According to the results of this three year follow-up regarding the AF development, we found that there 92.29% of included infants had AF closure before the age of 24 months. These data are similar to those of a study conducted by Liu et al. [10], who reported 94.2% of infants had AF closure before the age of 24 months, and which were based on a cross-sectional survey of 104,147 children from 9 urban cities in China. However, Kiesler et al. [3] found that approximately 96% of infants had AF closure before 24 months. The differences between these studies may be explained by ethnic divergence. The results of our study also showed that by the age of 36 months, 99.87% of infants had AF closure. Notably, most previous research stopped at the age of 24 months when observing AF development in children. Our data may help start filling this gap in developmental understanding. In addition, there were 61 infants among the 792 infants with AFDC, resulting in an AFDC incidence rate of 7.71% in healthy infants. This finding is consistent with a relevant study reporting the AFDC incidence range from 4-7% [8,10,11], which suggests that the time of AF closure in some infants is later than 24 months old, and with some not even having closure after 36 months. The proportion of this AFCD population is approximately 7.71%. As the infants in this study were healthy and within normal ranges for physical growth and development, we concluded that this occurrence could be interpreted as normal variation within AF development and not related to any diseases.
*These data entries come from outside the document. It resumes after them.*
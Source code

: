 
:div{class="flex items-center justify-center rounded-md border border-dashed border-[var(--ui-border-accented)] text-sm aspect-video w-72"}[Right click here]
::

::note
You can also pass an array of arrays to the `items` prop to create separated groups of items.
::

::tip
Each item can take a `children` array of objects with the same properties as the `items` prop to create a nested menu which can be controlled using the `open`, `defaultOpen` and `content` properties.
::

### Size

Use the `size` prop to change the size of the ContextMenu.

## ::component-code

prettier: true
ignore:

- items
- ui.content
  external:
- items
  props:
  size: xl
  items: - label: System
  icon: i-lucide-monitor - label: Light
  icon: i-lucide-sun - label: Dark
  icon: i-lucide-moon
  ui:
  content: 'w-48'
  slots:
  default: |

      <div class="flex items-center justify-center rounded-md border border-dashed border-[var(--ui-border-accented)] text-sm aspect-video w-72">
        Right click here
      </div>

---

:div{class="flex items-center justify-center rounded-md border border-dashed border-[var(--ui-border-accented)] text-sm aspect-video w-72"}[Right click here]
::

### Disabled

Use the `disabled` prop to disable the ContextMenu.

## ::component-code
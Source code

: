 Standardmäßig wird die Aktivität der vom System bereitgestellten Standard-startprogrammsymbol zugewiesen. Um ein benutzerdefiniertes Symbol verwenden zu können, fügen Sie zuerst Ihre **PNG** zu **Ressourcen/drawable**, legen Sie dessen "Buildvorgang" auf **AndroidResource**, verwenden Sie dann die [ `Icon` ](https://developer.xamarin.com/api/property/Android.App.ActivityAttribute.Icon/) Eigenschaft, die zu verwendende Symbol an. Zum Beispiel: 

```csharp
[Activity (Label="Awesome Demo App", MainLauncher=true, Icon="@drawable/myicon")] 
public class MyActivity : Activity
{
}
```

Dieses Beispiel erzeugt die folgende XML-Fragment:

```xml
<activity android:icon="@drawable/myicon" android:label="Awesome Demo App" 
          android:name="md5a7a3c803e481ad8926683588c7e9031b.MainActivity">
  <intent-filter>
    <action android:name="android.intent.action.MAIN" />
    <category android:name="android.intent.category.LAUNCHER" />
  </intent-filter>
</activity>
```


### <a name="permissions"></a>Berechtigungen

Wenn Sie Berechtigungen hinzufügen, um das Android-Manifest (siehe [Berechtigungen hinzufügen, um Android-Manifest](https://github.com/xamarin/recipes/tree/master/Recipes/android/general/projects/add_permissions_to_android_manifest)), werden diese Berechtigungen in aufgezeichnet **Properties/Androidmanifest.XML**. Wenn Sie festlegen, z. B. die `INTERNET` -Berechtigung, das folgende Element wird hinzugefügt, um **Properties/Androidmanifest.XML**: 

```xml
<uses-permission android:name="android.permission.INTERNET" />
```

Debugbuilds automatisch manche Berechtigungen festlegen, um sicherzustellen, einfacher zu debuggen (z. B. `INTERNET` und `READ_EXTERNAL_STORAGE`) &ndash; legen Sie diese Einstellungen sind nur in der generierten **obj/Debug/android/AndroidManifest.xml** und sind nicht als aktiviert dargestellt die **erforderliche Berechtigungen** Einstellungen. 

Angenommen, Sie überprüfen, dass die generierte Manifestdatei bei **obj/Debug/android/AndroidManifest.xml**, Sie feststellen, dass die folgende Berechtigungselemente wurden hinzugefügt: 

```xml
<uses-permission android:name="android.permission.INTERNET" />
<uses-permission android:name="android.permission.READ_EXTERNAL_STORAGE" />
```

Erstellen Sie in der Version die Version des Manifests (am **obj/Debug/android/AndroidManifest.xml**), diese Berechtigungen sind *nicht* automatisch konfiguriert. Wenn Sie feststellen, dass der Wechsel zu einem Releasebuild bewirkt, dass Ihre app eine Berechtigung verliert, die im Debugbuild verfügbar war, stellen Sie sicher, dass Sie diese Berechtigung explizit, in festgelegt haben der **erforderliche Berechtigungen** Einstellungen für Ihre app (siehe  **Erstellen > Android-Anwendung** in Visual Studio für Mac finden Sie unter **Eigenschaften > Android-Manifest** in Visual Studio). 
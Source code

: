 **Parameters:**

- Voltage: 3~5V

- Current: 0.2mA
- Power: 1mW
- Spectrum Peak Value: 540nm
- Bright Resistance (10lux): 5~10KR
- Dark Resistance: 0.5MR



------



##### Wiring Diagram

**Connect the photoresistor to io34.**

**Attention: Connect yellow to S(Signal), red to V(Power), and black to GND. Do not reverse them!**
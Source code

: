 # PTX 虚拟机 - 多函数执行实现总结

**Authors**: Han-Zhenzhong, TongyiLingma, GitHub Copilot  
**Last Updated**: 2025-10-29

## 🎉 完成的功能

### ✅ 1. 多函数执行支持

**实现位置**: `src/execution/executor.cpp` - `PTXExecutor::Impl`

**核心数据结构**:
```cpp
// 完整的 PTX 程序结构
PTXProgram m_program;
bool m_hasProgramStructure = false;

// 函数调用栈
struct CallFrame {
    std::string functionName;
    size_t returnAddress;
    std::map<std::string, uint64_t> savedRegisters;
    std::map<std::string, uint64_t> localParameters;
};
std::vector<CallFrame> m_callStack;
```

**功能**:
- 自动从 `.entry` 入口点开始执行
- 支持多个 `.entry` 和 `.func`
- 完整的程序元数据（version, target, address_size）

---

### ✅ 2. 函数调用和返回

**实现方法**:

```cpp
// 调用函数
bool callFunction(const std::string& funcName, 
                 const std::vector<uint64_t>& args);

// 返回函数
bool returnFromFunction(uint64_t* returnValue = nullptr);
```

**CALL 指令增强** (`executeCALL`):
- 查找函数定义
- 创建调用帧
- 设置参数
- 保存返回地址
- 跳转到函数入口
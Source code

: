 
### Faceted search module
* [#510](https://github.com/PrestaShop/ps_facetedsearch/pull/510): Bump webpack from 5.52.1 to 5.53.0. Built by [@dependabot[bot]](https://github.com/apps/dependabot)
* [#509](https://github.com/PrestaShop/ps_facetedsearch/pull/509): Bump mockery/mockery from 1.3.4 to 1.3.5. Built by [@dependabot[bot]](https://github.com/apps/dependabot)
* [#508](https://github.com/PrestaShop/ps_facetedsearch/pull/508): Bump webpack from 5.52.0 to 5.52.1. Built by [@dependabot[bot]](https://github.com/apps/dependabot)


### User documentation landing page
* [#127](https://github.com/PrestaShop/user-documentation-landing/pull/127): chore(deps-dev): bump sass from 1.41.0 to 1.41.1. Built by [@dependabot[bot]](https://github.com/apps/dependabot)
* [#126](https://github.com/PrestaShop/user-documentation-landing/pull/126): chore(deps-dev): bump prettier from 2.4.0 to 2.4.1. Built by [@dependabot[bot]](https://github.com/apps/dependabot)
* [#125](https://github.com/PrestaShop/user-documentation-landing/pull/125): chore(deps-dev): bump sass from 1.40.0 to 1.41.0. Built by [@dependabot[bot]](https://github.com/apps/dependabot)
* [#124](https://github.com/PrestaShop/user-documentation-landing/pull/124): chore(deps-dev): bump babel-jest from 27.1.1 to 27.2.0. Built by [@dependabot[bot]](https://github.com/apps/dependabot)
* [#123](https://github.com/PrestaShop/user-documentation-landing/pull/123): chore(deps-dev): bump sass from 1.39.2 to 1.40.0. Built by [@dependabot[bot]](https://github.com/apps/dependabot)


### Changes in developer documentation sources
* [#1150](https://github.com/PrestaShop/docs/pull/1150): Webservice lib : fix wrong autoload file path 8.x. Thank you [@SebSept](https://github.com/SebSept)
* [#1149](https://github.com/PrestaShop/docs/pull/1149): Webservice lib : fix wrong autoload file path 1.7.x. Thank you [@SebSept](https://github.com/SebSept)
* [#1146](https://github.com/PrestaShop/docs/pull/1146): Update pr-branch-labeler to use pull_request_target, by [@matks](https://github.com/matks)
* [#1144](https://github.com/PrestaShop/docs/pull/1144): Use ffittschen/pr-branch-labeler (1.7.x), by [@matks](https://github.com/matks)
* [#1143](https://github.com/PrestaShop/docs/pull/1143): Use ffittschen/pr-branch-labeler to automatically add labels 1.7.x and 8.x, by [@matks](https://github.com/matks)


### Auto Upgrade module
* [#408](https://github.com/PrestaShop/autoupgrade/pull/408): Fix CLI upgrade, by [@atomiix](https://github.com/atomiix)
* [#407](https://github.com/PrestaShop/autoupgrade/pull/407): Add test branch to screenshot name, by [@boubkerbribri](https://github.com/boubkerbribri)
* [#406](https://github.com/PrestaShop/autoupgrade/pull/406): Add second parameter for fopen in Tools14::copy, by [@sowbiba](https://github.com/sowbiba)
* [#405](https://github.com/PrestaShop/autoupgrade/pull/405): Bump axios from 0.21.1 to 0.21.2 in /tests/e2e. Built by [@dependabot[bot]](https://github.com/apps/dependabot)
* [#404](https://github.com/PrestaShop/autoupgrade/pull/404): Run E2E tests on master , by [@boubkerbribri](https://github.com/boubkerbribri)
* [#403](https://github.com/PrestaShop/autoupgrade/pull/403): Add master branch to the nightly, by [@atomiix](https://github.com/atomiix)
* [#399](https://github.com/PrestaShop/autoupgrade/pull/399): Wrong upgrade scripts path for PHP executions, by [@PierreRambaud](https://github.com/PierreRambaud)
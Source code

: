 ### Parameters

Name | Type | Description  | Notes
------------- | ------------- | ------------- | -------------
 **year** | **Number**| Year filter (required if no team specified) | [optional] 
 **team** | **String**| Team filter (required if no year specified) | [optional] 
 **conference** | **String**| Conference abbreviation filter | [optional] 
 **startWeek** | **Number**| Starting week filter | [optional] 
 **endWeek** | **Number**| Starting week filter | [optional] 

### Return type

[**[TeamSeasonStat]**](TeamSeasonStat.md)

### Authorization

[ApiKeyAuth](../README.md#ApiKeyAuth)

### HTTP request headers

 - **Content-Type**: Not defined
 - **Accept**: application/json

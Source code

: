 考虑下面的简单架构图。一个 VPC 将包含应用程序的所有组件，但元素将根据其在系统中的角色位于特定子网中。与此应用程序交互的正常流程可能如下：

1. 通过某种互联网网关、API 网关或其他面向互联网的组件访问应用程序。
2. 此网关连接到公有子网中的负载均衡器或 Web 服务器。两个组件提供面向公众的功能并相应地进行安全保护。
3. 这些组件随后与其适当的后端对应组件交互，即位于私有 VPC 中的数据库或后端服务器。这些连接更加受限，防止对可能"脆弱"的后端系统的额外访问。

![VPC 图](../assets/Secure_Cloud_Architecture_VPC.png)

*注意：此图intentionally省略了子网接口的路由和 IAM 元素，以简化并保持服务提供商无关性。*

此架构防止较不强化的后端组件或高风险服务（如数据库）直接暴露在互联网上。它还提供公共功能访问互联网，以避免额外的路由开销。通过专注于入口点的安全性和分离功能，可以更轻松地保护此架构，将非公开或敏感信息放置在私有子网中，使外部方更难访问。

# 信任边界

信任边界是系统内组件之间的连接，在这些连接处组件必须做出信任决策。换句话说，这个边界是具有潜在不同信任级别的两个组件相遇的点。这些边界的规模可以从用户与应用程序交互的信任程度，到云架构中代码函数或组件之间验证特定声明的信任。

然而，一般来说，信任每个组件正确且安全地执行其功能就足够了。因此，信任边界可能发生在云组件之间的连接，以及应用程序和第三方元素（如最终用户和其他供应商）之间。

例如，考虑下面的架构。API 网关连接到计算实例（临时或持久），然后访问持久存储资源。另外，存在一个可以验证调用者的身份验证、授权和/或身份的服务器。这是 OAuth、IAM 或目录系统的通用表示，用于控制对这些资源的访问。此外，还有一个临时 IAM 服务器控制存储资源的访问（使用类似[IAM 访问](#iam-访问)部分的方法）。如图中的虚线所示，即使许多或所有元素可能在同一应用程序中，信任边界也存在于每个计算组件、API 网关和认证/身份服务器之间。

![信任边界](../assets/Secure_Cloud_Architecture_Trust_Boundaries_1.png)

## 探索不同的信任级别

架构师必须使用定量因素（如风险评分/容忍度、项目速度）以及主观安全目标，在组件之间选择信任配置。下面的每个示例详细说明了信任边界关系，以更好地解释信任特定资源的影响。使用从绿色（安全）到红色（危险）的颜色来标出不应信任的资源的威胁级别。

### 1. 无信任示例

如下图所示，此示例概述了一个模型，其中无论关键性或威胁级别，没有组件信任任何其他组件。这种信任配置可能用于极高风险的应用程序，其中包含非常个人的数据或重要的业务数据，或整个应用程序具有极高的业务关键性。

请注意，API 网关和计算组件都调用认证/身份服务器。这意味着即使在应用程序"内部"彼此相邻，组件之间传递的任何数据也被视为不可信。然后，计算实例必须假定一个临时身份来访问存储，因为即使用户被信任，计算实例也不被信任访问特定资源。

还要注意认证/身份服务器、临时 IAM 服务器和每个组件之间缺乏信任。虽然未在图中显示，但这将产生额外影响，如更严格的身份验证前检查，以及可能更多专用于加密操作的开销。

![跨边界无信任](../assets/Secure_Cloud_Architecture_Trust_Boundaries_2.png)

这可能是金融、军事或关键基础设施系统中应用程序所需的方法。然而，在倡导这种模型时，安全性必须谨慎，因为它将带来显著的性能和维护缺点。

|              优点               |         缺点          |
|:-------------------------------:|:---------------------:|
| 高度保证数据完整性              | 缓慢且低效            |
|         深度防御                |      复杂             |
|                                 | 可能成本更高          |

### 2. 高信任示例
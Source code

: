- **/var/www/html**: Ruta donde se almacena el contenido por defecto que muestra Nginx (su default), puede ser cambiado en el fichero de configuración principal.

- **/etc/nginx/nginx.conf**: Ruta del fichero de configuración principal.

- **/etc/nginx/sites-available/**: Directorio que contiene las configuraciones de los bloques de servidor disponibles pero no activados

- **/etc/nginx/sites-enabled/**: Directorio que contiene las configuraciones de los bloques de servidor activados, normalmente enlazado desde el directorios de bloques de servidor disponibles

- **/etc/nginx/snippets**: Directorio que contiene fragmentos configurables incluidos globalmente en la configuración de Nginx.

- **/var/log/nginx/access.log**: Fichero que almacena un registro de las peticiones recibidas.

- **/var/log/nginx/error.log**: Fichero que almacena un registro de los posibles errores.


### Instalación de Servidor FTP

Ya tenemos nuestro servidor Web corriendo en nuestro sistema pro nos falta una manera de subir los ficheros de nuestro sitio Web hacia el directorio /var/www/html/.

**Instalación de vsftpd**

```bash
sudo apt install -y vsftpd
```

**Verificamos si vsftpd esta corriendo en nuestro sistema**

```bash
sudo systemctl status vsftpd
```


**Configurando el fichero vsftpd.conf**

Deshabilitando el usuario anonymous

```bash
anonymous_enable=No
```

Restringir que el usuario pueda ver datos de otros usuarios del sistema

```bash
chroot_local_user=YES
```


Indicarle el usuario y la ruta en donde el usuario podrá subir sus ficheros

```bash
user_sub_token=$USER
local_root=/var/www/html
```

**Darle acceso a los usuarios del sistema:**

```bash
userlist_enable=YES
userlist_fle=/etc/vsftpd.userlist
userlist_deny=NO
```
Moreover, we found that the median AF size of the AFDC group was larger than that of AFNC group, indicating that AFDC in normal infants was related to congenital AF enlargement. The larger the birth AF size is, and given normal brain development and skull osteogenesis, the longer time needed for total AF closure. Our results also showed that the median weight and length of AFDC group were lighter and shorter than those of AFNC group, and there was no significant difference in head circumference between the two groups. Collectively, these results suggest that AF development may be correlated to weight and length development rather than head circumference. These findings are also consistent with those of Liu et al. [10], who also found no correlation between the time of AF closure and head circumference. However, similar research conducted by Kumar et al. [12] and Oumer et al. [13] found that AF size was significantly related to only newborn weight. Comparatively, Wu Ting et al. [9] reported that the development of AF size was not related to height, weight or head circumference. As for why there was the lack of a correlation between AF development and head circumference, We speculate this was mainly due to the existence of bone seams in the infant skull, which are connected by elastic, membranous, fiber tissue. With the continuous ossification and maturation of the skull, the AF gradually closes, but the bone seams can still expand for providing the space for brain development, and the head circumference can still increase[4,10]. Therefore, it makes sense that the time of AF closure is not directly related to head circumference.
Finally, our results showed that heavier birth weight, longer birth length, larger congenital AF size, and being male were associated with AFDC. Previous studies by Roy et al.confirmed that AF size at birth was correlated to birth weight [14]. Perera et al. showed that AF size at birth was significantly related to birth length [15], and Oumer et al. reported that AF size in male infants was larger than that in female infants [13]. we speculated that this may have been related to maternal nutritional status during pregnancy. If the pregnant mother was able to provide sufficient nutrition for the developing fetus in the later period of pregnancy, which would mean that there were sufficient reserves of minerals and trace elements (e.g., calcium and phosphorus), and lowering the likelihood for AFDC. Interestingly, our results showed both Vitamin A/D supplements and the time of introducing complementary food were not associated with AFDC. We hypothesize this was due to the fact that our research was conducted in an economically developed city in China, with parents who had the financial capacity to provide their infants with enough vitamin supplements and a balanced diet. Given this, there was no significant difference between AFDC group and AFNC group. However, this result also indicated that a diagnosis AFDC should also be combined with an assessment of clinical symptoms and a biochemical examination, and large doses of vitamin D should not be blindly preferred in the treatment of AFDC.
There are some limitations to this study. First, it was conducted as a single-center study, which was likely not representative and may have introduced selection bias. As this study was also retrospective, sample size and data type were limited; given this, it would be advisable to conduct a case-control study of AFDC in the future.